Esta semana, la Corte Suprema de Brasil declaró culpable al expresidente Jair Bolsonaro de planear un golpe de Estado para permanecer en el poder después de perder las elecciones de 2022. La condena conlleva una sentencia de 27 años y tres meses.
Sin embargo, Bolsonaro, un excapitán del ejército de 70 años, aún tiene vías de apelación muy estrechas para evitar ir a prisión en la capital, Brasilia.
Pero, mientras dicha situación se resuelve, la sentencia contra Bolsonaro trae a la memoria el caso de Lula da Silva que, en 2017, fue condenado en primera instancia por corrupción y lavado de dinero en el marco de la operación Lava Jato.
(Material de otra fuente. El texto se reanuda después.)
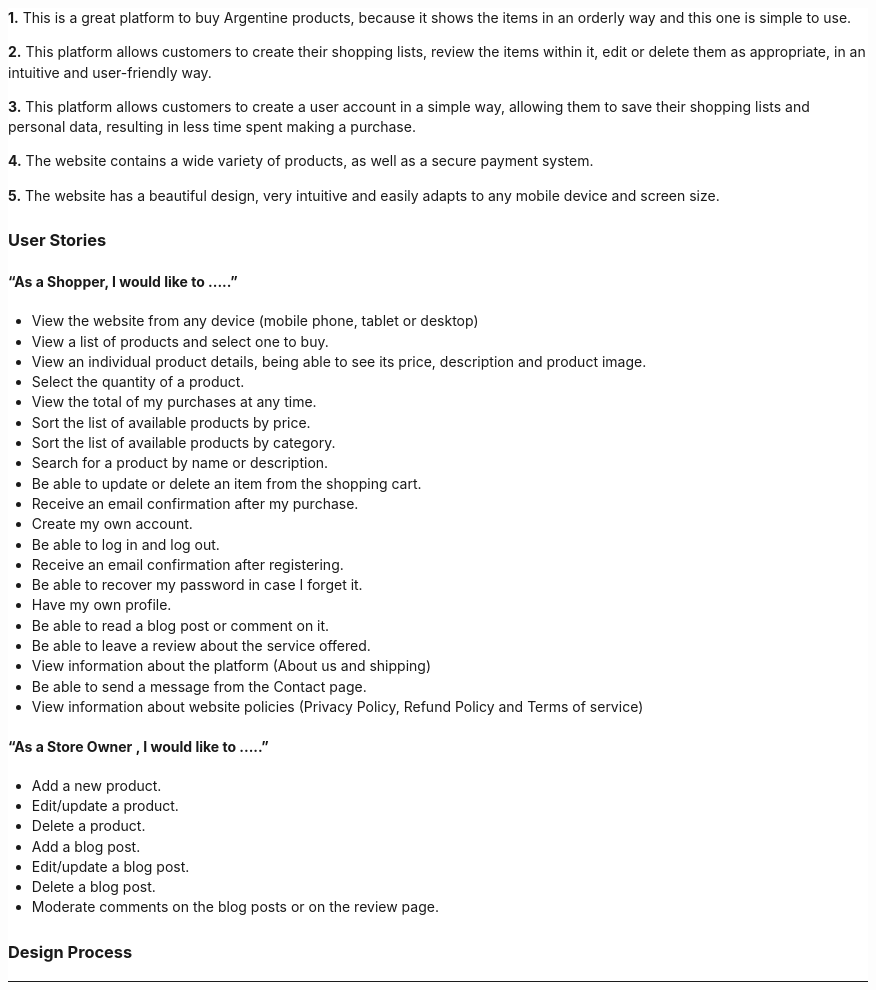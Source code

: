 **1.** This is a great platform to buy Argentine products, because it shows the items in an orderly way and this one is simple to use.

**2.** This platform allows customers to create their shopping lists, review the items within it, edit or delete them as appropriate, in an intuitive 
and user-friendly way.

**3.** This platform allows customers to create a user account in a simple way, allowing them to save their shopping lists and personal data, resulting 
in less time spent making a purchase.

**4.** The website contains a wide variety of products, as well as a secure payment system.

**5.** The website has a beautiful design, very intuitive and easily adapts to any mobile device and screen size.

### User Stories

#### “As a Shopper, I would like to .....”

* View the website from any device (mobile phone, tablet or desktop)
* View a list of products and select one to buy.
* View an individual product details, being able to see its price, description and product image.
* Select the quantity of a product.
* View the total of my purchases at any time.
* Sort the list of available products by price.
* Sort the list of available products by category.
* Search for a product by name or description.
* Be able to update or delete an item from the shopping cart.
* Receive an email confirmation after my purchase.
* Create my own account.
* Be able to log in and log out.
* Receive an email confirmation after registering.
* Be able to recover my password in case I forget it.
* Have my own profile.
* Be able to read a blog post or comment on it.
* Be able to leave a review about the service offered.
* View information about the platform (About us and shipping)
* Be able to send a message from the Contact page.
* View information about website policies (Privacy Policy, Refund Policy and Terms of service)

#### “As a Store Owner , I would like to .....”

* Add a new product.
* Edit/update a product.
* Delete a product.
* Add a blog post.
* Edit/update a blog post.
* Delete a blog post.
* Moderate comments on the blog posts or on the review page.

### Design Process
---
Lula, que estuvo en prisión entre abril de 2018 y noviembre de 2019, fue liberado porque la Corte Suprema dictaminó que el juez Sérgio Moro no era competente territorialmente para juzgar esos casos y además actuó con parcialidad.
Por otro lado, también está el caso de Fernando Collor de Mello, quien dimitió en 1992 en medio de un proceso de impeachment por corrupción.
Collor fue detenido en abril de este año, luego de que la Corte Suprema determinara el inicio de la condena de ocho años y diez meses a la que había sido condenado en 2023, por corrupción pasiva y lavado de dinero.
Por su parte, Michel Temer, presidente entre 2016 y 2018, fue detenido brevemente en 2019, acusado de corrupción y lavado de dinero (caso Lava Jato).
Temer fue detenido en la Operación Descontaminación y fue liberado cuatro días después. En mayo de 2019, fue arrestado nuevamente y liberado cuatro días después. Finalmente, fue absuelto en 2022.